The four-storey apartment building in the Paris suburbs reflects Déchelette Architecture’s belief in using low-carbon materials, notably in this case, prefabricated raw-earth blocks, as founder Emmanuelle Déchelette explains
In 2021, Déchelette Architecture won a competition organised by Seine Ouest Habitat et Patrimoine for an apartment building at 17 Rue des Quatre-Cheminées in the western Paris suburb of Boulogne-Billancourt. The brief called for a four-storey building with eight social housing units and a shop, using a timber structure and environmentally friendly materials.
The design developed by the Paris-based practice – led by Emmanuelle Déchelette and her brother Philibert – reflects its belief that ‘the construction world must evolve by using low-carbon materials and embracing the intelligence of frugality without compromising the aesthetic and poetic quality of architecture’.
The material palette largely comprises raw, bio-based materials requiring little processing: a cross-laminated timber frame, a stone façade to the ground floor and – most notably – rammed earth used in prefabricated blocks for the principal facade above. This is the first time self-supporting raw earth has been used in a four-storey French residential building but, as Emmanuelle Déchelette told RIBA Journal, the ease and advantages demonstrated at Quatre-Cheminées could encourage much wider adoption.
Prefabrication is not the conventional approach to rammed earth.
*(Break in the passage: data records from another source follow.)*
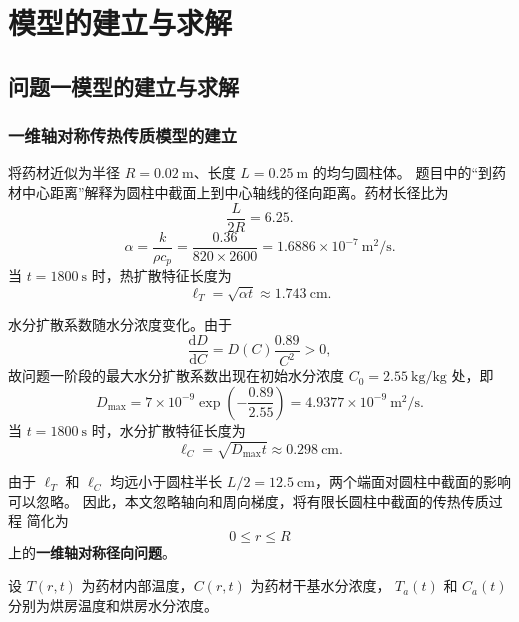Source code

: \documentclass[12pt,a4paper]{article}
\begin{document}
\section{模型的建立与求解}


\subsection{问题一模型的建立与求解}

\subsubsection{一维轴对称传热传质模型的建立}

将药材近似为半径 $R=0.02\ \mathrm{m}$、长度 $L=0.25\ \mathrm{m}$ 的均匀圆柱体。
题目中的“到药材中心距离”解释为圆柱中截面上到中心轴线的径向距离。药材长径比为
\begin{equation}
\frac{L}{2R}=6.25.
\end{equation}
\begin{equation}
\alpha=\frac{k}{\rho c_p}
=\frac{0.36}{820\times2600}
=1.6886\times10^{-7}\ \mathrm{m^2/s}.
\end{equation}
当 $t=1800\ \mathrm{s}$ 时，热扩散特征长度为
\begin{equation}
\ell_T=\sqrt{\alpha t}\approx1.743\ \mathrm{cm}.
\end{equation}

水分扩散系数随水分浓度变化。由于
\begin{equation}
\frac{\mathrm{d}D}{\mathrm{d}C}
=
D(C)\frac{0.89}{C^2}>0,
\end{equation}
故问题一阶段的最大水分扩散系数出现在初始水分浓度
$C_0=2.55\ \mathrm{kg/kg}$ 处，即
\begin{equation}
D_{\max}
=
7\times10^{-9}
\exp\left(-\frac{0.89}{2.55}\right)
=
4.9377\times10^{-9}\ \mathrm{m^2/s}.
\end{equation}
当 $t=1800\ \mathrm{s}$ 时，水分扩散特征长度为
\begin{equation}
\ell_C=\sqrt{D_{\max}t}\approx0.298\ \mathrm{cm}.
\end{equation}

由于 $\ell_T$ 和 $\ell_C$ 均远小于圆柱半长
$L/2=12.5\ \mathrm{cm}$，两个端面对圆柱中截面的影响可以忽略。
因此，本文忽略轴向和周向梯度，将有限长圆柱中截面的传热传质过程
简化为
\begin{equation}
0\le r\le R
\end{equation}
上的\textbf{一维轴对称径向问题}。

设 $T(r,t)$ 为药材内部温度，$C(r,t)$ 为药材干基水分浓度，
$T_a(t)$ 和 $C_a(t)$ 分别为烘房温度和烘房水分浓度。
\end{document}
Why did you choose it?
This is our second rammed-earth building. At the first, a three-storey private house in Paris called Casa Franca completed in 2023, the earth facade was rammed in-situ by hand. That took two months per storey – one for framing and ramming, the second for drying, which took longer than usual as it was winter. The whole facade took about six months to erect. At Quatre-Cheminées, by contrast, the earth facade is one storey taller but was constructed in under a month, using blocks that had dried off-site for three months. Speed and a clean, dry process were both desirable in a city-centre site.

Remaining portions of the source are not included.